**Exercise description:** Look through the lines below and copy each one that includes "will".

=== Available data ===

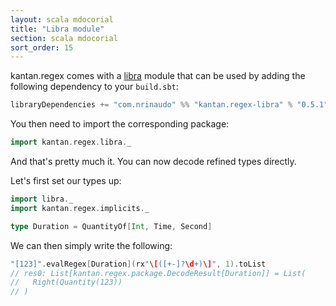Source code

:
 ```yaml
---
layout: scala mdocorial
title: "Libra module"
section: scala mdocorial
sort_order: 15
---
```


kantan.regex comes with a [libra](https://github.com/to-ithaca/libra) module that can be used
by adding the following dependency to your `build.sbt`:

```scala
libraryDependencies += "com.nrinaudo" %% "kantan.regex-libra" % "0.5.1"
```

You then need to import the corresponding package:

```scala
import kantan.regex.libra._
```

And that's pretty much it. You can now decode refined types directly.

Let's first set our types up:

```scala
import libra._
import kantan.regex.implicits._

type Duration = QuantityOf[Int, Time, Second]
```

We can then simply write the following:

```scala
"[123]".evalRegex[Duration](rx"\[([+-]?\d+)\]", 1).toList
// res0: List[kantan.regex.package.DecodeResult[Duration]] = List(
//   Right(Quantity(123))
// )
```

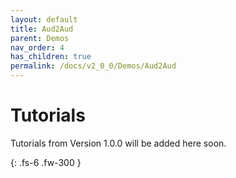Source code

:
 ```yaml
---
layout: default
title: Aud2Aud
parent: Demos
nav_order: 4
has_children: true
permalink: /docs/v2_0_0/Demos/Aud2Aud
---
```


# Tutorials 

Tutorials from Version 1.0.0 will be added here soon.


{: .fs-6 .fw-300 }

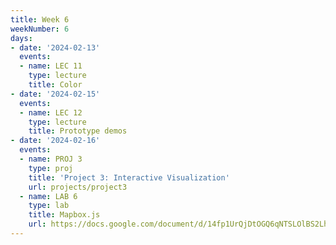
 ```yaml
---
title: Week 6
weekNumber: 6
days:
- date: '2024-02-13'
  events:
  - name: LEC 11
    type: lecture
    title: Color
- date: '2024-02-15'
  events:
  - name: LEC 12
    type: lecture
    title: Prototype demos
- date: '2024-02-16'
  events:
  - name: PROJ 3
    type: proj
    title: 'Project 3: Interactive Visualization'
    url: projects/project3
  - name: LAB 6
    type: lab
    title: Mapbox.js
    url: https://docs.google.com/document/d/14fp1UrQjDtOGQ6qNTSLOlBS2LhBg62POGgY908SCZHo/edit?usp=sharing
---
```

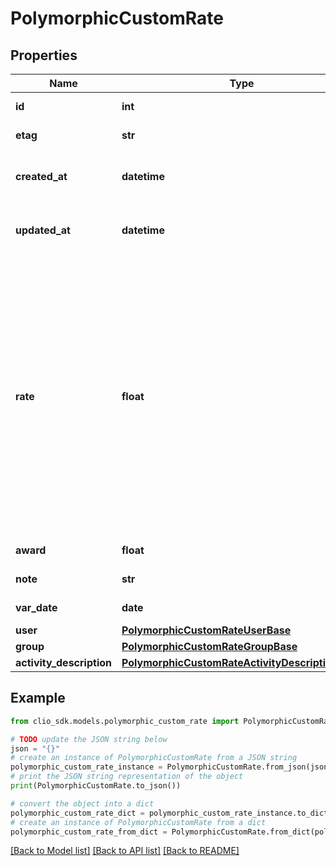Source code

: # PolymorphicCustomRate


## Properties

Name | Type | Description | Notes
------------ | ------------- | ------------- | -------------
**id** | **int** | The unique identifier for the custom rate | [optional] 
**etag** | **str** | ETag for the *PolymorphicCustomRate* | [optional] 
**created_at** | **datetime** | The time the *PolymorphicCustomRate* was created (as a ISO-8601 timestamp) | [optional] 
**updated_at** | **datetime** | The time the *PolymorphicCustomRate* was last updated (as a ISO-8601 timestamp) | [optional] 
**rate** | **float** | If &#x60;custom_rate.type&#x60; is &#x60;HourlyRate&#x60;, it is the dollar amount of the custom rate of the User or Group for the Matter.  If &#x60;custom_rate.type&#x60; is &#x60;FlatRate&#x60;, it is the dollar amount of the custom flat rate for the Matter.  If &#x60;custom_rate.type&#x60; is &#x60;ContingencyFee&#x60;, it is the percentage of the contingency fee awarded to the user for the Matter. The value may also be expressed as string that represents a rational number such as &#x60;1/3&#x60;.  If the user does not have sufficient rate visibility, the rates are hidden.  | [optional] 
**award** | **float** | The value of the ContingencyFee award. | [optional] 
**note** | **str** | Details about the ContingencyFee award. | [optional] 
**var_date** | **date** | The date of the ContingencyFee award. | [optional] 
**user** | [**PolymorphicCustomRateUserBase**](PolymorphicCustomRateUserBase.md) |  | [optional] 
**group** | [**PolymorphicCustomRateGroupBase**](PolymorphicCustomRateGroupBase.md) |  | [optional] 
**activity_description** | [**PolymorphicCustomRateActivityDescriptionBase**](PolymorphicCustomRateActivityDescriptionBase.md) |  | [optional] 

## Example

```python
from clio_sdk.models.polymorphic_custom_rate import PolymorphicCustomRate

# TODO update the JSON string below
json = "{}"
# create an instance of PolymorphicCustomRate from a JSON string
polymorphic_custom_rate_instance = PolymorphicCustomRate.from_json(json)
# print the JSON string representation of the object
print(PolymorphicCustomRate.to_json())

# convert the object into a dict
polymorphic_custom_rate_dict = polymorphic_custom_rate_instance.to_dict()
# create an instance of PolymorphicCustomRate from a dict
polymorphic_custom_rate_from_dict = PolymorphicCustomRate.from_dict(polymorphic_custom_rate_dict)
```
[[Back to Model list]](../README.md#documentation-for-models) [[Back to API list]](../README.md#documentation-for-api-endpoints) [[Back to README]](../README.md)


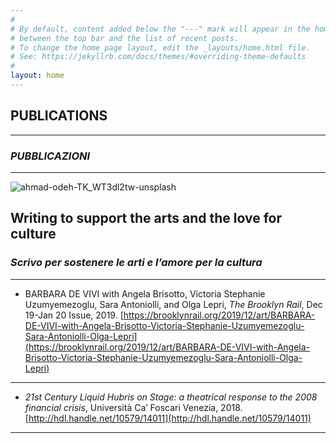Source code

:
 ```yaml
---
#
# By default, content added below the "---" mark will appear in the home page
# between the top bar and the list of recent posts.
# To change the home page layout, edit the _layouts/home.html file.
# See: https://jekyllrb.com/docs/themes/#overriding-theme-defaults
#
layout: home
---
```


## **PUBLICATIONS** 
*****

### **<em>PUBBLICAZIONI</em>** 

*****

![ahmad-odeh-TK_WT3dl2tw-unsplash](https://user-images.githubusercontent.com/57620839/69497364-56cb9d00-0edc-11ea-89be-f189050132eb.jpg)

## Writing to support the arts and the love for culture

### <em>Scrivo per sostenere le arti e l’amore per la cultura</em>
*****

*   BARBARA DE VIVI with Angela Brisotto, Victoria Stephanie Uzumyemezoglu, Sara Antoniolli, and Olga Lepri, _The Brooklyn Rail_, Dec 19-Jan 20 Issue, 2019. 
[https://brooklynrail.org/2019/12/art/BARBARA-DE-VIVI-with-Angela-Brisotto-Victoria-Stephanie-Uzumyemezoglu-Sara-Antoniolli-Olga-Lepri](https://brooklynrail.org/2019/12/art/BARBARA-DE-VIVI-with-Angela-Brisotto-Victoria-Stephanie-Uzumyemezoglu-Sara-Antoniolli-Olga-Lepri)

*****

*   _21st Century Liquid Hubris on Stage: a theatrical response to the 2008 financial crisis_, Università Ca’ Foscari Venezia, 2018.    
[http://hdl.handle.net/10579/14011](http://hdl.handle.net/10579/14011)

*****


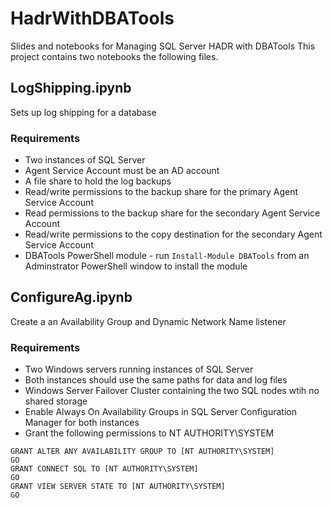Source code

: # HadrWithDBATools
Slides and notebooks for Managing SQL Server HADR with DBATools
This project contains two notebooks the following files.

## LogShipping.ipynb
Sets up log shipping for a database
### Requirements
- Two instances of SQL Server
- Agent Service Account must be an AD account
- A file share to hold the log backups
- Read/write permissions to the backup share for the primary Agent Service Account
- Read permissions to the backup share for the secondary Agent Service Account
- Read/write permissions to the copy destination for the secondary Agent Service Account
- DBATools PowerShell module - run ```Install-Module DBATools``` from an Adminstrator PowerShell window to install the module

## ConfigureAg.ipynb
Create a an Availability Group and Dynamic Network Name listener
### Requirements
- Two Windows servers running instances of SQL Server
- Both instances should use the same paths for data and log files
- Windows Server Failover Cluster containing the two SQL nodes wtih no shared storage
- Enable Always On Availability Groups in SQL Server Configuration Manager for both instances
- Grant the following permissions to NT AUTHORITY\SYSTEM
```
GRANT ALTER ANY AVAILABILITY GROUP TO [NT AUTHORITY\SYSTEM]
GO
GRANT CONNECT SQL TO [NT AUTHORITY\SYSTEM]
GO
GRANT VIEW SERVER STATE TO [NT AUTHORITY\SYSTEM]
GO
```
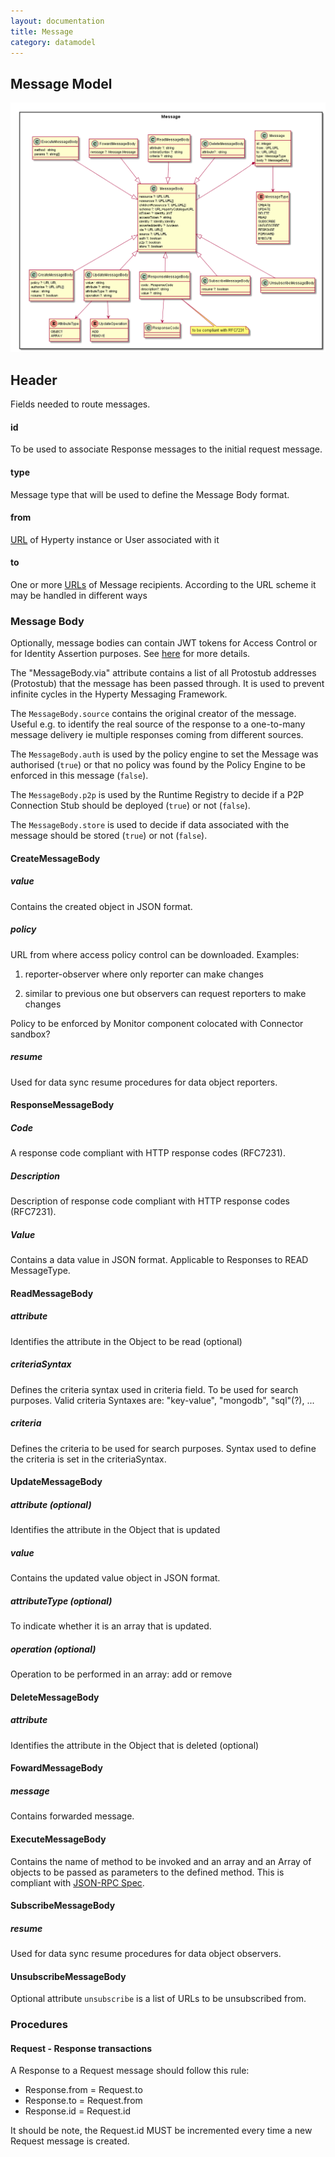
 ```yaml
---
layout: documentation
title: Message
category: datamodel
---
```


Message Model
-------------

![Message Data Model](Message-Data-Model.png)

Header
------

Fields needed to route messages.

#### id

To be used to associate Response messages to the initial request message.

#### type

Message type that will be used to define the Message Body format.

#### from

[URL](../address/readme.md) of Hyperty instance or User associated with it

#### to

One or more [URLs](../address/readme.md) of Message recipients. According to the URL scheme it may be handled in different ways

### Message Body

Optionally, message bodies can contain JWT tokens for Access Control or for Identity Assertion purposes. See [here](../../../specs/dynamic-view/identity-management/user-identity-assertion.md) for more details.

The "MessageBody.via" attribute contains a list of all Protostub addresses (Protostub) that the message has been passed through. It is used to prevent infinite cycles in the Hyperty Messaging Framework.

The `MessageBody.source` contains the original creator of the message. Useful e.g. to identify the real source of the response to a one-to-many message delivery ie multiple responses coming from different sources.

The `MessageBody.auth` is used by the policy engine to set the Message was authorised (`true`) or that no policy was found by the Policy Engine to be enforced in this message (`false`).

The `MessageBody.p2p` is used by the Runtime Registry to decide if a P2P Connection Stub should be deployed (`true`) or not (`false`).

The `MessageBody.store` is used to decide if data associated with the message should be stored (`true`) or not (`false`).

#### CreateMessageBody

##### value

Contains the created object in JSON format.

##### policy

URL from where access policy control can be downloaded. Examples:

1.	reporter-observer where only reporter can make changes

2.	similar to previous one but observers can request reporters to make changes

Policy to be enforced by Monitor component colocated with Connector sandbox?

##### resume

Used for data sync resume procedures for data object reporters.

#### ResponseMessageBody

##### Code

A response code compliant with HTTP response codes (RFC7231).

##### Description

Description of response code compliant with HTTP response codes (RFC7231).

##### Value

Contains a data value in JSON format. Applicable to Responses to READ MessageType.


#### ReadMessageBody

##### attribute

Identifies the attribute in the Object to be read (optional)

##### criteriaSyntax

Defines the criteria syntax used in criteria field. To be used for search purposes. Valid criteria Syntaxes are: "key-value", "mongodb", "sql"(?), ...

##### criteria

Defines the criteria to be used for search purposes. Syntax used to define the criteria is set in the criteriaSyntax.

#### UpdateMessageBody

##### attribute (optional)

Identifies the attribute in the Object that is updated

##### value

Contains the updated value object in JSON format.

##### attributeType (optional)

To indicate whether it is an array that is updated.

##### operation (optional)

Operation to be performed in an array: add or remove

#### DeleteMessageBody

##### attribute

Identifies the attribute in the Object that is deleted (optional)

#### FowardMessageBody

##### message

Contains forwarded message.

#### ExecuteMessageBody

Contains the name of method to be invoked and an array and an Array of objects to be passed as parameters to the defined method. This is compliant with [JSON-RPC Spec](http://www.jsonrpc.org/specification).


#### SubscribeMessageBody

##### resume

Used for data sync resume procedures for data object observers.


#### UnsubscribeMessageBody

Optional attribute `unsubscribe` is a list of URLs to be unsubscribed from.

### Procedures

#### Request - Response transactions

A Response to a Request message should follow this rule:

-	Response.from = Request.to
-	Response.to = Request.from
-	Response.id = Request.id

It should be note, the Request.id MUST be incremented every time a new Request message is created.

===

**Exercise solution:**
Tutorials from Version 1.0.0 will be added here soon.
# By default, content added below the "---" mark will appear in the home page
Message type that will be used to define the Message Body format.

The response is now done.